Ce rapport, rédigé par Christian Saout, président du comité inter-associatif sur la santé (CISS), Bernard Charbonnel, professeur de diabétologie à Nantes et Dominique Bertrand, professeur de santé publique à Paris, vise à promouvoir une politique nationale d’éducation thérapeutique des patients atteints de maladies chroniques.
Pour la première phase de mise en oeuvre de cette mesure, ils suggèrent au ministère de la santé d'identifier des pathologies prioritaires et proposent de retenir le diabète, les pathologies cardiovasculaires, l'asthme et le VIH.

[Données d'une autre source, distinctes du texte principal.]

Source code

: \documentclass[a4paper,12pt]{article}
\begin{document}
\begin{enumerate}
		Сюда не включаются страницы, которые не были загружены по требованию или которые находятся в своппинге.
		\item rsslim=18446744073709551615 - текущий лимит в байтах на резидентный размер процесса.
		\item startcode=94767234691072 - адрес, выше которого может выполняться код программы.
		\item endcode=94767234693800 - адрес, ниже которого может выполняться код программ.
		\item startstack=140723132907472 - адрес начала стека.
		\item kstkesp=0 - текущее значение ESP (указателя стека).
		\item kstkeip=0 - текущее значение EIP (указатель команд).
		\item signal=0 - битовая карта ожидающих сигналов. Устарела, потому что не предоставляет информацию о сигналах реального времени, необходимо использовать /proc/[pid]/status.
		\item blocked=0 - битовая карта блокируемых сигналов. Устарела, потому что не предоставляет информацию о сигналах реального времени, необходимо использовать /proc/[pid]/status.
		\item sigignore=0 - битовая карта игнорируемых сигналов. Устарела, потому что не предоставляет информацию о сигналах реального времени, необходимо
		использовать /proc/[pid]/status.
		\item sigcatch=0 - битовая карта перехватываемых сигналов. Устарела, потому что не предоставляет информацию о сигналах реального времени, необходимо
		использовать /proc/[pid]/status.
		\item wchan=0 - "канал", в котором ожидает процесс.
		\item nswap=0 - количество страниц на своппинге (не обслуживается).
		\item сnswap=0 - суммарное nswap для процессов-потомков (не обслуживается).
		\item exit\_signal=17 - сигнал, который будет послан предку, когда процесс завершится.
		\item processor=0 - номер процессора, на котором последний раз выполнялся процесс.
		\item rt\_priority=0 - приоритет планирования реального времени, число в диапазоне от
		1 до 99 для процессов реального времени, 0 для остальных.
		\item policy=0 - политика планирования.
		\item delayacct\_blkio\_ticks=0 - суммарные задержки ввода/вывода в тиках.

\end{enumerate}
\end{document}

La ministre a ensuite indiqué que l'éducation thérapeutique ferait l'objet d'un article dans son projet de loi patients, santé et territoires, soulignant que l'inscription dans un texte législatif du concept d'éducation thérapeutique serait " une première ".
Selon les membres de la mission, les structures nationales qui pourraient être désignées pour piloter ces programmes sont la Haute autorité de santé (HAS), l'Institut national de prévention et d'éducation pour la santé (Inpes), le Haut comité de santé publique ou encore la Conférence nationale de santé (CNS).
Enfin, ils considèrent les futurs éducateurs thérapeutiques non comme un nouveau corps de métier mais comme l'acquisition de compétences spécifiques exercées au sein d'une équipe soignante.
>>> site du ministère
>>> rapport " Pour une politique nationale d’éducation thérapeutique du patient "
Points principaux
1. Le médecin traitant doit assumer le rôle d'éducation thérapeutique auprès de ses malades : « la prise en charge des maladies chroniques exige de la part des acteurs de santé un véritable changement de paradigme » ; de même, « l'approche médicale, trop spécialisée, doit faire la place aux indispensables pratiques ambulatoires centrées sur le généraliste ».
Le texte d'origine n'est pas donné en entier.